Writing’s a lot like baseball in that regard, though the money usually isn’t nearly as good. Which leads me to…
9. You’re not going to get rich doing this. Most professional authors don’t make any more writing than they would make working a desk job like most other people. They write because they’d rather do that than work a structured desk job.
The difference between working online and working on paper is mostly overhead.
I know of a guy who writes a lot about selling digital media. You know, e-books and the like. From reading his web pages, you’d get the impression he has a license to print money, and if you act now and buy his e-books about making e-books, he’ll let you in on it too.
Since I know some people who know him, I know the rest of the story. He has a day job. He makes a few dollars a day off his digital products. It’s strictly a side gig for him.
So don’t buy the hype. Write for enjoyment. Write to promote the things you enjoy. Write for a bit of pocket money. But don’t expect to retire off it. Don’t even expect to write your way into a house or a car.
And in the case of the people who have gone pro and who pull in enough to make a decent living, it seems to me that sometimes the need to pull in revenue to pay the bills gets in the way. Maybe they’re writing what they think will pay the bills more than what they really want to write. Maybe it’s something else.
As for those guys who claim to be making 6-figure incomes off blogging? They’re either lying, or doing a lot of shady stuff. There’s no easy way into a six-figure income.
10. Read this book. All it takes to be a good writer is to have something to say, and to follow the rules. You have to come up with something to say, but rules can be taught.
The best book ever written about writing is a slim volume called The Elements of Style, by William Strunk and E.B. White. The 4th edition is 105 pages. It’s not a bad idea to read it once a year, and refer to it when you have questions.
Jerry Pournelle has said time and again that after you write a million words, you know enough to throw some rules out the window. And no two great authors break the rules in exactly the same way. That’s what makes them distinctive. And that goes back to #5. But don’t try to cheat your way to get there. In case you’re wondering, my best estimate is that I’ve written an average of 100,000 words per year since age 18. Some ended up in print, some ended up here, and some are lost forever.
11. And above all else, just write. If you’re serious, you should write pretty much every day. That doesn’t mean you necessarily need to post every day.
If what you write on a given day seems like junk, save it as a draft, sleep on it, and come back to see if it’s salvageable. If not, toss it.
And sometimes you just need to go in depth a bit. Given the choice between spending one day’s worth of writing on a mediocre piece and two or three days doing a better job, you’re usually better off spending the extra time.

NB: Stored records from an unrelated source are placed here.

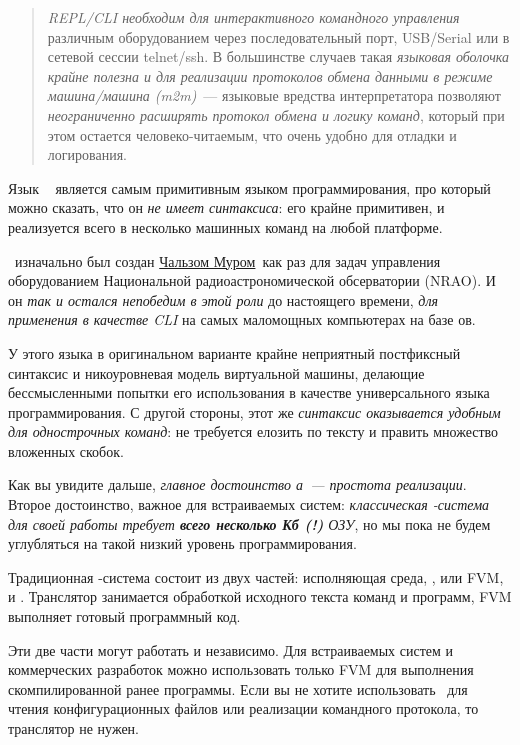 \begin{quotation}\noindent
\emph{REPL/CLI необходим для интерактивного командного управления} различным
оборудованием через последовательный порт, USB/Serial или в сетевой сессии
telnet/ssh. В большинстве случаев такая \emph{языковая оболочка крайне полезна и
для реализации протоколов обмена данными в режиме машина/машина (m2m)}\ ---
языковые вредства интерпретатора позволяют \emph{неограниченно расширять
протокол обмена и логику команд}, который при этом остается человеко-читаемым,
что очень удобно для отладки и логирования.
\end{quotation}

\clearpage
Язык \F\ \cite{starting} является самым примитивным языком программирования, про
который можно сказать, что он \textit{не имеет синтаксиса}: его 
крайне примитивен, и реализуется всего в несколько машинных команд на любой
платформе.

\F\ изначально был создан
\href{https://ru.wikipedia.org/wiki/%D0%9C%D1%83%D1%80,\_%D0%A7%D0%B0%D1%80%D0%BB%D1%8C%D0%B7\_(%D0%BF%D1%80%D0%BE%D0%B3%D1%80%D0%B0%D0%BC%D0%BC%D0%B8%D1%81%D1%82)}{Чальзом
Муром}\ как раз для задач управления оборудованием Национальной
радиоастрономической обсерватории (NRAO). И он \textit{так и остался непобедим в
этой роли} до настоящего времени, \textit{для применения в качестве CLI} на
самых маломощных компьютерах на базе ов.

У этого языка в оригинальном варианте крайне неприятный постфиксный синтаксис и
никоуровневая модель виртуальной машины, делающие бессмысленными попытки
его использования в качестве универсального языка программирования. С другой
стороны, этот же \textit{синтаксис оказывается удобным для однострочных
команд}: не требуется елозить по тексту и править множество вложенных скобок.

\clearpage
Как вы увидите дальше, \emph{главное достоинство \F а\ --- простота реализации}.
Второе достоинство, важное для встраиваемых систем: \emph{классическая
\F-система для своей работы требует \textbf{всего несколько Кб (!)} ОЗУ}, но мы
пока не будем углубляться на такой низкий уровень программирования.

\bigskip
Традиционная \F-система состоит из двух частей: исполняющая среда,
, или FVM, и
. Транслятор занимается обработкой исходного текста команд и
программ, FVM выполняет готовый программный код.

Эти две части могут работать и независимо. Для встраиваемых систем и
коммерческих разработок можно использовать только FVM для выполнения
скомпилированной ранее программы. Если вы не хотите использовать \F\ для чтения
конфигурационных файлов или реализации командного протокола, то транслятор не
нужен.

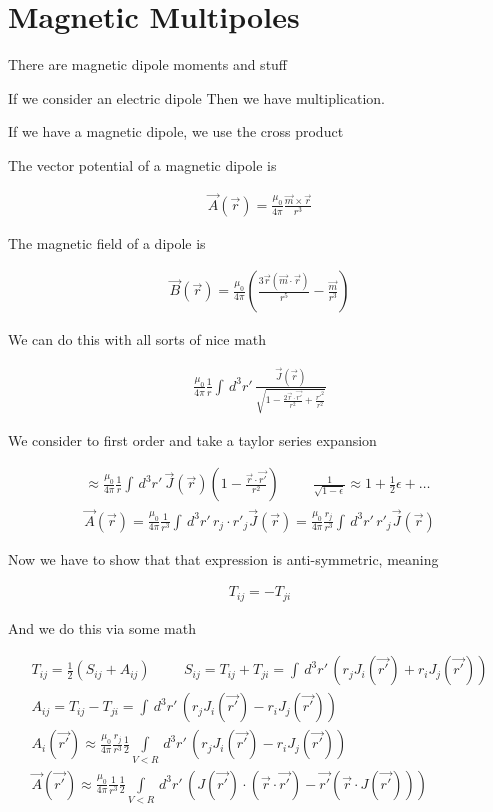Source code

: \documentclass[fleqn]{report}
\newcommand{\hp}{\hspace{1cm}}
\newcommand{\equations} [1] {
\begin{gather*}
#1
\end{gather*}
}
\begin{document}
\section{Magnetic Multipoles}
There are magnetic dipole moments and stuff 

If we consider an electric dipole 
Then we have multiplication. 

If we have a magnetic dipole, we use the cross product 

The vector potential of a magnetic dipole is 
\equations{
    \vec A(\vec r) = 
    \frac{\mu_0}{4 \pi} 
    \frac{\vec m \times \vec r}{r^3}
}

The magnetic field of a dipole is 
\equations{
    \vec B(\vec r) = \frac{\mu_0}{4 \pi}
    \left(
        \frac{3 \vec r(\vec m \cdot \vec r)}{r^5}
        -
        \frac{\vec m}{r^3}
    \right)
}

We can do this with all sorts of nice math 

\equations{
    \frac{\mu_0}{4 \pi}
    \frac{1}{r}
    \int \, d^3 r' \, 
    \frac{\vec J(\vec r)}
    {\sqrt{1 - \frac{2 \vec r \cdot \vec{r'}}{r^2} + \frac{{r'}^2}{r^2}}}
}

We consider to first order 
and take a taylor series expansion 

\equations{
    \approx
    \frac{\mu_0}{4 \pi}
    \frac{1}{r}
    \int \, d^3 r' \, 
    \vec J(\vec r)
    \left(
        1
        -
        \frac{\vec r \cdot \vec{r'}}{r^2}
    \right)
    \hp
    \frac{1}{\sqrt{1 - \epsilon}}
    \approx 
    1 + \frac{1}{2} \epsilon + \ldots
    \\
    \vec A(\vec r)
    =
    \frac{\mu_0}{4 \pi}
    \frac{1}{r^3}
    \int \, d^3 r' \, 
    r_j \cdot r'_j
    \vec J(\vec r)
    =
    \frac{\mu_0}{4 \pi}
    \frac{r_j}{r^3}
    \int \, d^3 r' \, 
    r'_j
    \vec J(\vec r)
}

Now we have to show that that expression is anti-symmetric, meaning 
\equations{
    T_{ij} = - T_{ji}
}

And we do this via some math 
\equations{
    T_{ij} = \frac{1}{2} 
    \left(
        S_{ij} + A_{ij}
    \right)
    \hp 
    S_{ij}
    =
    T_{ij} + T_{ji} 
    =
    \int \, d^3 r' \, 
    \left(
        r_j J_i(\vec{r'}) + r_i J_j(\vec{r'}) 
    \right)
    \\
    A_{ij}
    =
    T_{ij} - T_{ji}
    =
    \int \, d^3 r' \, 
    \left(
        r_j J_i(\vec{r'}) - r_i J_j(\vec{r'}) 
    \right)
    \\
    A_i(\vec{r'})
    \approx 
    \frac{\mu_0}{4 \pi}
    \frac{r_j}{r^3}
    \frac{1}{2}
    \int\limits_{V < R} \, d^3 r' \, 
    \left(
        r_j J_i(\vec{r'}) - r_i J_j(\vec{r'}) 
    \right)
    \\
    \vec A(\vec{r'})
    \approx 
    \frac{\mu_0}{4 \pi}
    \frac{1}{r^3}
    \frac{1}{2}
    \int\limits_{V < R} \, d^3 r' \, 
    \left(
        J(\vec{r'}) \cdot (\vec r \cdot \vec{r'}) 
        - 
        \vec{r'} (\vec r \cdot J(\vec{r'}))
    \right)
}
\end{document}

After all, it’s going to sit out there for years, and in five years, nobody’s going to care how much time it took to write and post it. They’re just going to care about whether you answered their question. If the answer is yes, there’s a small chance you’ve gained a reader. If the answer is no, there’s a much smaller chance of you gaining one.
Back when I was first starting out, I faced tremendous pressure to post something every day. That wasn’t exactly realistic. And out of curiosity, recently I checked on those people who used to complain if I didn’t post every day. None of them are posting every day anymore either. Some haven’t posted a single thing in years. I guess they eventually figured it out too.
Lately, I have been posting on a daily basis. I’ll ride that wave while it lasts. I don’t expect it to last forever, and that’s OK.